Nitrates themselves are not classified as carcinogenic (cancer-causing agents). However, under certain conditions, they can form nitrosamines, which are considered potential carcinogens. Nitrosamines can form in the body when nitrates are converted into nitrites, particularly in the presence of amines and amides, which are naturally present in certain foods or added during food processing.

Nitrosamines have been linked to an increased risk of cancer in some studies, particularly gastric cancer and certain other types of cancer. These compounds can form in preserved or processed meats (such as bacon, hot dogs, and deli meats) when nitrates/nitrites are used as preservatives and cooked at high temperatures.

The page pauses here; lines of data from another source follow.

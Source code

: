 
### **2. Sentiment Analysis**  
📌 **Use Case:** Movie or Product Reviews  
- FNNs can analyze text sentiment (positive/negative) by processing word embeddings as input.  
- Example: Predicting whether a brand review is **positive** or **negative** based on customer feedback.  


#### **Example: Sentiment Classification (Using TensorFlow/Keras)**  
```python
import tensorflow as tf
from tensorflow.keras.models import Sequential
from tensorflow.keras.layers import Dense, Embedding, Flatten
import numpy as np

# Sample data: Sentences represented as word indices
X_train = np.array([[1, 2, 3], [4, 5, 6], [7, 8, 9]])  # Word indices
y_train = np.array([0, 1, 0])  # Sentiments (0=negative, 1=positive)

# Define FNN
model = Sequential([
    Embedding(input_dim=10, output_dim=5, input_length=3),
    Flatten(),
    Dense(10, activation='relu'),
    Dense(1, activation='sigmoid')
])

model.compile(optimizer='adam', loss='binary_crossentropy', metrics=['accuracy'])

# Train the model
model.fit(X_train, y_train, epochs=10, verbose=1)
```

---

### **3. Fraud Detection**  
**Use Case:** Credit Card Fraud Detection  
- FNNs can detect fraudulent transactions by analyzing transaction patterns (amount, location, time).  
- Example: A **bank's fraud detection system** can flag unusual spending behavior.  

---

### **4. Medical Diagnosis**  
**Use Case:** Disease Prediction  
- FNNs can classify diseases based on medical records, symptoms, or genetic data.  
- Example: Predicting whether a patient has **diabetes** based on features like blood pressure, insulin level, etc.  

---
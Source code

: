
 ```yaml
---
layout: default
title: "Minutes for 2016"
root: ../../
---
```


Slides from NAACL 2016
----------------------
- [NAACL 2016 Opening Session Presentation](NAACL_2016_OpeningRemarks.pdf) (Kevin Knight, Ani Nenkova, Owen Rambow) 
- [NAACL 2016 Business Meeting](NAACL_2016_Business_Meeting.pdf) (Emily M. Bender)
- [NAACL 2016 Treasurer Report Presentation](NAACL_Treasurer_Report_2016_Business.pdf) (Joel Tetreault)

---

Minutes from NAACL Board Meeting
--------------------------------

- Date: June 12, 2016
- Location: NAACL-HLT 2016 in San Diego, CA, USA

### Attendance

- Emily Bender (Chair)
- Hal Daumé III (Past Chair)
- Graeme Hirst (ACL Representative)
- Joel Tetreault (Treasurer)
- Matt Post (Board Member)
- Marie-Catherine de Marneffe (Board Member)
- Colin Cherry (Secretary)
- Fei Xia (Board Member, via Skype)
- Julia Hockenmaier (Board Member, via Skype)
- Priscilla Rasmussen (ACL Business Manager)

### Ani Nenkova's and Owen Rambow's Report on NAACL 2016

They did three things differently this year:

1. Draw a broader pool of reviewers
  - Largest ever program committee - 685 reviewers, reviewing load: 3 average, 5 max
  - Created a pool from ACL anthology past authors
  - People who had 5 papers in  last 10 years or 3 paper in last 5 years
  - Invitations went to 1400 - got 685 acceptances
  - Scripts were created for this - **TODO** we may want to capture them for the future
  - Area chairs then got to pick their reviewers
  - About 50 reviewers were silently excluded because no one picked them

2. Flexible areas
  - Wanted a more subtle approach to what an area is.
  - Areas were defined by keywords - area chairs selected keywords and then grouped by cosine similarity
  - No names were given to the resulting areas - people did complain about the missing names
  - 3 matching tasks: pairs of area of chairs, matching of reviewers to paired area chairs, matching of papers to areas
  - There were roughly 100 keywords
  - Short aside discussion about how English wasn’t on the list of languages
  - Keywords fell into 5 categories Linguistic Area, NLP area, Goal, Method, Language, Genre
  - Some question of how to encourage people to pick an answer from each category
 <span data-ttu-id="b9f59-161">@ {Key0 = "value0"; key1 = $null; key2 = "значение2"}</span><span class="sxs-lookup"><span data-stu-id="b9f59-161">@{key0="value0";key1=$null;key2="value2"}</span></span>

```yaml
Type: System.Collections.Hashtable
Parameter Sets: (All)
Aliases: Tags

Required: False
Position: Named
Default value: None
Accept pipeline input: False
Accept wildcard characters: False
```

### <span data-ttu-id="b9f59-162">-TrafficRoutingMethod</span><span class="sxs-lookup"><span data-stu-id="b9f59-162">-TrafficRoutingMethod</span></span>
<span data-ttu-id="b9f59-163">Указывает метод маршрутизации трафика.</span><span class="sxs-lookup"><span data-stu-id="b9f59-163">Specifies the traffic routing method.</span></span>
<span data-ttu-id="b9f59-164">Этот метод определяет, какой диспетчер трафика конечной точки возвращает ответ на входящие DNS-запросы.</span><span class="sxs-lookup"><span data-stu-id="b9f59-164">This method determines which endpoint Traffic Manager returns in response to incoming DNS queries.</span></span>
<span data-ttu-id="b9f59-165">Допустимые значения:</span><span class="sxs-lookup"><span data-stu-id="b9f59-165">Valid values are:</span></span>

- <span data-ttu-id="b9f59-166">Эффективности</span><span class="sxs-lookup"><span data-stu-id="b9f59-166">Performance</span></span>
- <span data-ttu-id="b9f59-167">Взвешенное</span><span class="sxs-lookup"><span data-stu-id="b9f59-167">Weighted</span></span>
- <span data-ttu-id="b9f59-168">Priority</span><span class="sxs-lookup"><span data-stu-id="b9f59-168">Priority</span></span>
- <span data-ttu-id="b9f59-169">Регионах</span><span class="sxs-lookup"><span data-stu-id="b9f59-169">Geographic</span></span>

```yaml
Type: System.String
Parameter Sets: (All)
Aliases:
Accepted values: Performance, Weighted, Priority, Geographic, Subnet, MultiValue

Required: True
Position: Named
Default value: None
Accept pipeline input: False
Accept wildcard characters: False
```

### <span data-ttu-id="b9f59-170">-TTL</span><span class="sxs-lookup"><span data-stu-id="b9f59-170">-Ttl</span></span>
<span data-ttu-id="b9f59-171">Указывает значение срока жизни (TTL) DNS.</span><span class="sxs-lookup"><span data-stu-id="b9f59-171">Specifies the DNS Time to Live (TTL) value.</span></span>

The International Agency for Research on Cancer (IARC) classifies some specific nitrosamines, like N-nitrosodimethylamine (NDMA) and N-nitrosodiethylamine (NDEA), as probable or possible carcinogens to humans based on animal studies and limited evidence in humans.

However, it’s important to note that the risk from dietary nitrates/nitrites in foods like vegetables is generally considered lower because these foods also contain antioxidants and other compounds that can counteract the potential harmful effects. The overall risk from nitrates in vegetables is outweighed by their numerous health benefits.

There’s evidence linking nitrosamines to cancer, more research is ongoing to understand the exact relationship between dietary nitrates/nitrites and cancer risk, as well as to identify ways to mitigate the formation of nitrosamines in food processing. As always, moderation and a balanced diet are key factors in reducing potential health risks associated with any particular food component.